If you struggle in prayer and prayer is hard and you feel lost and lonely and unsure: you’re on the right track. You’re making progress.
Desolation is a grace, a gift, because it shows us we’re not the ones who make things happen. We’re not in charge. Desolation teaches us, St. Ignatius says, that “it is not within our power to acquire or retain great devotion, ardent love, tears, or any other spiritual consolation, but that all of this is a gift and grace of God our Lord.” Desolation demonstrates we shouldn’t “claim as our own what belongs to another, allowing our intellect to rise up in a spirit of pride or vainglory, attributing to ourselves the devotion or other aspects of spiritual consolation.”
Think of it: how do we know we’re not making this up? How do we know it’s God we’re encountering? Exactly because grace comes and goes. As Thomas Green puts it, paraphrasing St. John of the Cross: “the best proof that it is really God is that he is often absent when we seek him, and present when we are not seeking him.” If religion were merely the opiate of the masses, if I were just manufacturing God to make myself feel better, I’d produce him on the spot. I’d make myself joyous all the time.

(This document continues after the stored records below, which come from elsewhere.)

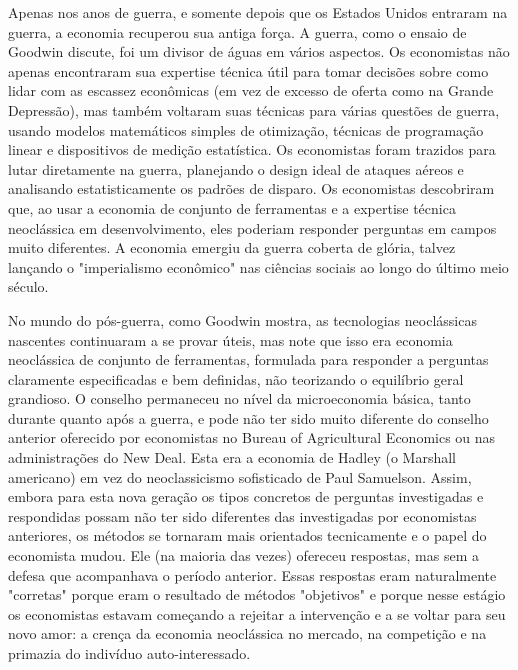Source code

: \documentclass[12pt]{article}
\begin{document}
Apenas nos anos de guerra, e somente depois que os Estados Unidos entraram na guerra, a economia recuperou sua antiga força. A guerra, como o ensaio de Goodwin discute, foi um divisor de águas em vários aspectos. Os economistas não apenas encontraram sua expertise técnica útil para tomar decisões sobre como lidar com as escassez econômicas (em vez de excesso de oferta como na Grande Depressão), mas também voltaram suas técnicas para várias questões de guerra, usando modelos matemáticos simples de otimização, técnicas de programação linear e dispositivos de medição estatística. Os economistas foram trazidos para lutar diretamente na guerra, planejando o design ideal de ataques aéreos e analisando estatisticamente os padrões de disparo. Os economistas descobriram que, ao usar a economia de conjunto de ferramentas e a expertise técnica neoclássica em desenvolvimento, eles poderiam responder perguntas em campos muito diferentes. A economia emergiu da guerra coberta de glória, talvez lançando o "imperialismo econômico" nas ciências sociais ao longo do último meio século.

No mundo do pós-guerra, como Goodwin mostra, as tecnologias neoclássicas nascentes continuaram a se provar úteis, mas note que isso era economia neoclássica de conjunto de ferramentas, formulada para responder a perguntas claramente especificadas e bem definidas, não teorizando o equilíbrio geral grandioso. O conselho permaneceu no nível da microeconomia básica, tanto durante quanto após a guerra, e pode não ter sido muito diferente do conselho anterior oferecido por economistas no Bureau of Agricultural Economics ou nas administrações do New Deal. Esta era a economia de Hadley (o Marshall americano) em vez do neoclassicismo sofisticado de Paul Samuelson. Assim, embora para esta nova geração os tipos concretos de perguntas investigadas e respondidas possam não ter sido diferentes das investigadas por economistas anteriores, os métodos se tornaram mais orientados tecnicamente e o papel do economista mudou. Ele (na maioria das vezes) ofereceu respostas, mas sem a defesa que acompanhava o período anterior. Essas respostas eram naturalmente "corretas" porque eram o resultado de métodos "objetivos" e porque nesse estágio os economistas estavam começando a rejeitar a intervenção e a se voltar para seu novo amor: a crença da economia neoclássica no mercado, na competição e na primazia do indivíduo auto-interessado.
\end{document}
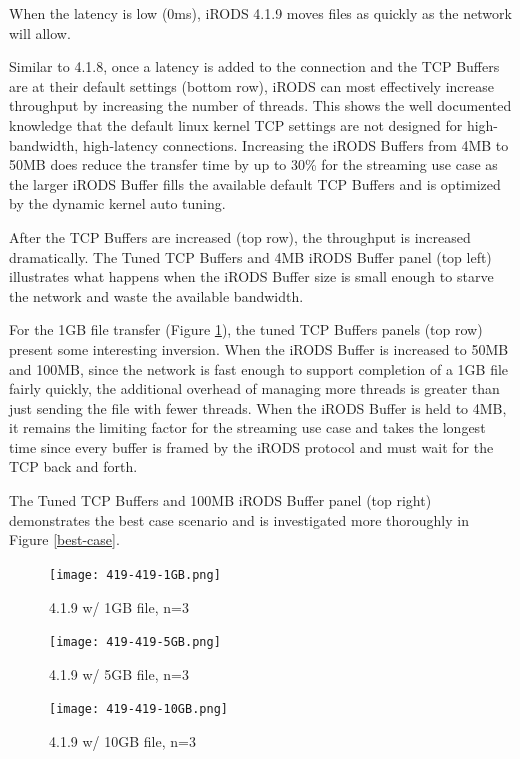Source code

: \documentclass[letter, 11pt]{article}
\begin{document}
When the latency is low (0ms), iRODS 4.1.9 moves files as quickly as the network will allow.

Similar to 4.1.8, once a latency is added to the connection and the TCP Buffers are at their
default settings (bottom row), iRODS can most effectively increase throughput by increasing the number of threads.
This shows the well documented knowledge that the default linux kernel TCP settings are not designed
for high-bandwidth, high-latency connections.  Increasing the iRODS Buffers from 4MB to 50MB does reduce
the transfer time by up to 30\% for the streaming use case as the larger iRODS Buffer fills the available default TCP
Buffers and is optimized by the dynamic kernel auto tuning.

After the TCP Buffers are increased (top row), the throughput is increased dramatically.  The
Tuned TCP Buffers and 4MB iRODS Buffer panel (top left) illustrates what happens when the
iRODS Buffer size is small enough to starve the network and waste the available bandwidth.

For the 1GB file transfer (Figure \ref{419-1gb}), the tuned TCP Buffers panels (top row) present some interesting
inversion.  When the iRODS Buffer is increased to 50MB and 100MB, since the network is fast enough to 
support completion of a 1GB file fairly quickly, the additional overhead of managing more threads is
greater than just sending the file with fewer threads.  When the iRODS Buffer is held to 4MB, it remains the
limiting factor for the streaming use case and takes the longest time since every buffer is framed by the
iRODS protocol and must wait for the TCP back and forth.

The Tuned TCP Buffers and 100MB iRODS Buffer panel (top right) demonstrates the best case
scenario and is investigated more thoroughly in Figure \ref{best-case}.


\clearpage
\begin{figure}[h]
    \centering
    \texttt{[image: 419-419-1GB.png]}
    \caption{4.1.9 w/ 1GB file, n=3}
    \label{419-1gb}
\end{figure}

\clearpage
\begin{figure}[h]
    \centering
    \texttt{[image: 419-419-5GB.png]}
    \caption{4.1.9 w/ 5GB file, n=3}
\end{figure}

\clearpage
\begin{figure}[h]
    \centering
    \texttt{[image: 419-419-10GB.png]}
    \caption{4.1.9 w/ 10GB file, n=3}
    \label{419-10gb}
\end{figure}
\end{document}
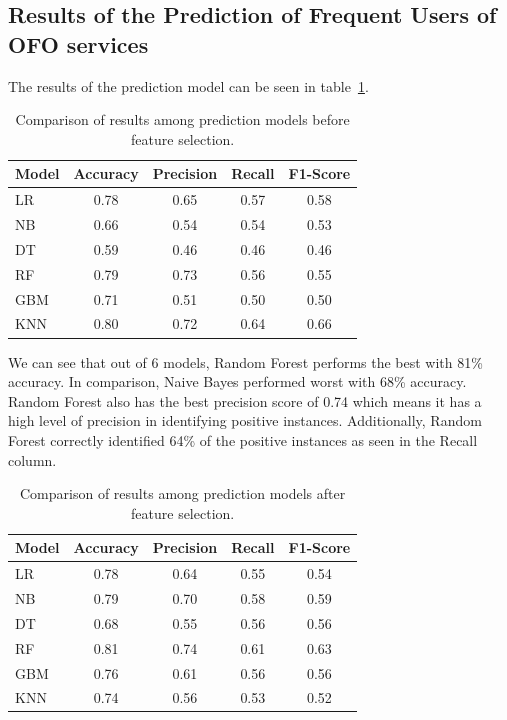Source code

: \documentclass[a4paper,fleqn]{cas-sc}
\begin{document}
\subsection{Results of the Prediction of Frequent Users of OFO services}
The results of the prediction model can be seen in table~\ref{tab:pred_before}.

\begin{table}[htb]
    \caption{Comparison of results among prediction models before feature selection.}
    \label{tab:pred_before}
    \begin{tabular*}{\linewidth}{@{\extracolsep{\fill}}lcccc@{}}
        \toprule
        Model & Accuracy & Precision & Recall & F1-Score \\
        \midrule
        LR  & 0.78 & 0.65 & 0.57 & 0.58 \\
        NB  & 0.66 & 0.54 & 0.54 & 0.53 \\
        DT  & 0.59 & 0.46 & 0.46 & 0.46 \\
        RF  & 0.79 & 0.73 & 0.56 & 0.55 \\
        GBM & 0.71 & 0.51 & 0.50 & 0.50 \\
        KNN & 0.80 & 0.72 & 0.64 & 0.66 \\
        \bottomrule
    \end{tabular*}
\end{table}


We can see that out of 6 models, Random Forest performs the best with 81\% accuracy. In comparison, Naive Bayes performed worst with 68\% accuracy. Random Forest also has the best precision score of 0.74 which means it has a high level of precision in identifying positive instances. Additionally, Random Forest correctly identified 64\% of the positive instances as seen in the Recall column.

\begin{table}[htb]
    \caption{Comparison of results among prediction models after feature selection.}
    \label{tab:pred_after}
    \begin{tabular*}{\linewidth}{@{\extracolsep{\fill}}lcccc@{}}
        \toprule
        Model & Accuracy & Precision & Recall & F1-Score \\
        \midrule
        LR  & 0.78 & 0.64 & 0.55 & 0.54 \\
        NB  & 0.79 & 0.70 & 0.58 & 0.59 \\
        DT  & 0.68 & 0.55 & 0.56 & 0.56 \\
        RF  & 0.81 & 0.74 & 0.61 & 0.63 \\
        GBM & 0.76 & 0.61 & 0.56 & 0.56 \\
        KNN & 0.74 & 0.56 & 0.53 & 0.52 \\
        \bottomrule
    \end{tabular*}
\end{table}
\end{document}
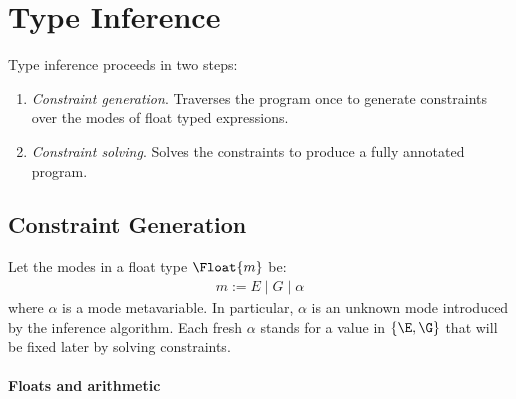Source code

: \section{Type Inference}
Type inference proceeds in two steps: 

\begin{enumerate}
    \item \textit{Constraint generation}. Traverses the program once to generate constraints over the modes of float typed expressions.
    \item \textit{Constraint solving}. Solves the constraints to produce a fully annotated program.
\end{enumerate}

\subsection{Constraint Generation}
Let the modes in a float type $\Float{m}$ be:
\begin{align*}
    m := E \mid G \mid \alpha
\end{align*}
where $\alpha$ is a mode metavariable. In particular, $\alpha$ is an unknown mode introduced by the inference algorithm. Each fresh $\alpha$ stands for a value in $\{\E, \G\}$ that will be fixed later by solving constraints.

\paragraph{Floats and arithmetic}

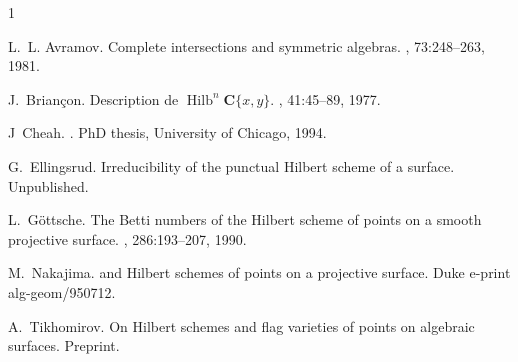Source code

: \documentclass[12pt]{amsart}
\def\CC{{\mathbf C}}
\def\Hilb{\operatorname{Hilb}}
\theoremstyle{definition}
\theoremstyle{remark}
\numberwithin{equation}{section}
\begin{document}
%
\begin{thebibliography}{1}

L.~L. Avramov.
\newblock Complete intersections and symmetric algebras.
, 73:248--263, 1981.

J.~{Brian\c con}.
\newblock Description de {$\Hilb^n\CC\{x,y\}$}.
, 41:45--89, 1977.

J~Cheah.
.
\newblock PhD thesis, University of Chicago, 1994.

G.~Ellingsrud.
\newblock Irreducibility of the punctual {Hilbert} scheme of a surface.
\newblock Unpublished.

L.~G\"ottsche.
\newblock The {Betti} numbers of the {Hilbert} scheme of points on a smooth
  projective surface.
, 286:193--207, 1990.

M.~Nakajima.
 and {Hilbert} schemes of points on a projective
  surface.
\newblock Duke e-print alg-geom/950712.

A.~Tikhomirov.
\newblock On {Hilbert} schemes and flag varieties of points on algebraic
  surfaces.
\newblock Preprint.

\end{thebibliography}
\end{document}
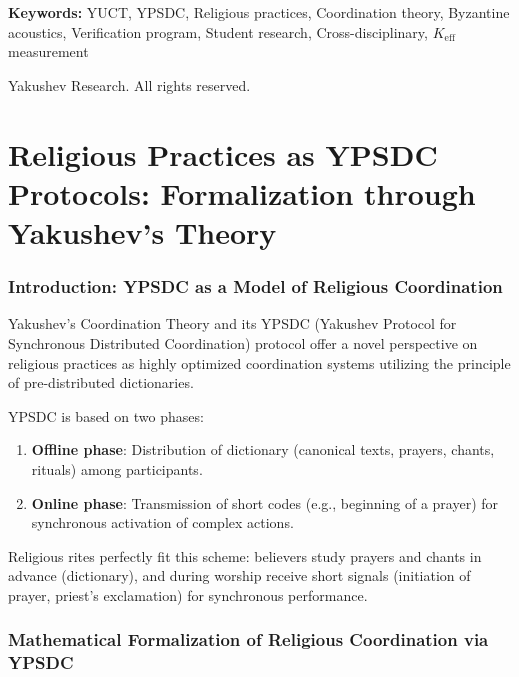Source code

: \documentclass[12pt,a4paper]{article}
\begin{document}
\begin{titlepage}
\begin{center}
			\vspace{0cm}
			
			\noindent
			\small\textbf{Keywords:} YUCT, YPSDC, Religious practices, Coordination theory, Byzantine acoustics, Verification program, Student research, Cross-disciplinary, $K_{\mathrm{eff}}$ measurement
			
			\vspace{0.5cm}
			
			\noindent
			 Yakushev Research. All rights reserved.
		\end{center}
	\end{titlepage}
	
	\tableofcontents
	
	\newpage
	
	\part{Religious Practices as YPSDC Protocols: Formalization through Yakushev's Theory}
	
	\section{Introduction: YPSDC as a Model of Religious Coordination}
	
	Yakushev's Coordination Theory and its YPSDC (Yakushev Protocol for Synchronous Distributed Coordination) protocol offer a novel perspective on religious practices as highly optimized coordination systems utilizing the principle of pre-distributed dictionaries.
	
	YPSDC is based on two phases:
	\begin{enumerate}
		\item \textbf{Offline phase}: Distribution of dictionary (canonical texts, prayers, chants, rituals) among participants.
		\item \textbf{Online phase}: Transmission of short codes (e.g., beginning of a prayer) for synchronous activation of complex actions.
	\end{enumerate}
	
	Religious rites perfectly fit this scheme: believers study prayers and chants in advance (dictionary), and during worship receive short signals (initiation of prayer, priest's exclamation) for synchronous performance.
	
	\section{Mathematical Formalization of Religious Coordination via YPSDC}
	
\end{document}
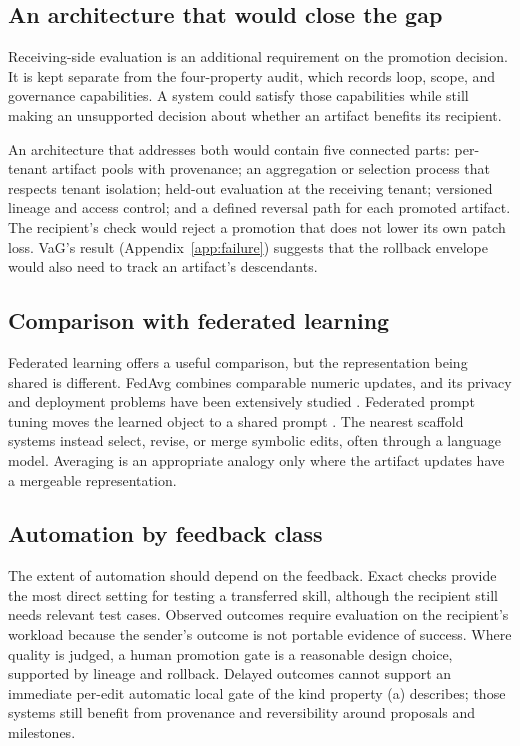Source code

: \subsection{An architecture that would close the gap}\label{an-architecture-that-would-close-the-gap}

Receiving-side evaluation is an additional requirement on the promotion decision. It is kept separate from the four-property audit, which records loop, scope, and governance capabilities. A system could satisfy those capabilities while still making an unsupported decision about whether an artifact benefits its recipient.

An architecture that addresses both would contain five connected parts: per-tenant artifact pools with provenance; an aggregation or selection process that respects tenant isolation; held-out evaluation at the receiving tenant; versioned lineage and access control; and a defined reversal path for each promoted artifact. The recipient's check would reject a promotion that does not lower its own patch loss. VaG's result (Appendix~\ref{app:failure}) suggests that the rollback envelope would also need to track an artifact's descendants.

\subsection{Comparison with federated learning}\label{comparison-with-federated-learning}

Federated learning offers a useful comparison, but the representation being shared is different. FedAvg combines comparable numeric updates, and its privacy and deployment problems have been extensively studied \citep{mcmahan2017fedavg, mcmahan2018dpfedavg, kairouz2021federated}. Federated prompt tuning moves the learned object to a shared prompt \citep{guo2022promptfl}. The nearest scaffold systems instead select, revise, or merge symbolic edits, often through a language model. Averaging is an appropriate analogy only where the artifact updates have a mergeable representation.

\subsection{Automation by feedback class}\label{automation-by-feedback-class}

The extent of automation should depend on the feedback. Exact checks provide the most direct setting for testing a transferred skill, although the recipient still needs relevant test cases. Observed outcomes require evaluation on the recipient's workload because the sender's outcome is not portable evidence of success. Where quality is judged, a human promotion gate is a reasonable design choice, supported by lineage and rollback. Delayed outcomes cannot support an immediate per-edit automatic local gate of the kind property (a) describes; those systems still benefit from provenance and reversibility around proposals and milestones.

Desolation shouldn’t just humble us, it should encourage us, it should give us strength, because then, when the joy comes, when the idea comes, when the problem goes away, when the sun pours down, we can rejoice and be glad. Because we know: it’s not us. We just happen to be here. We didn’t plan anything. We didn’t do anything. It’s the Lord who is sending the peace and the joy, it’s the Lord who is with us.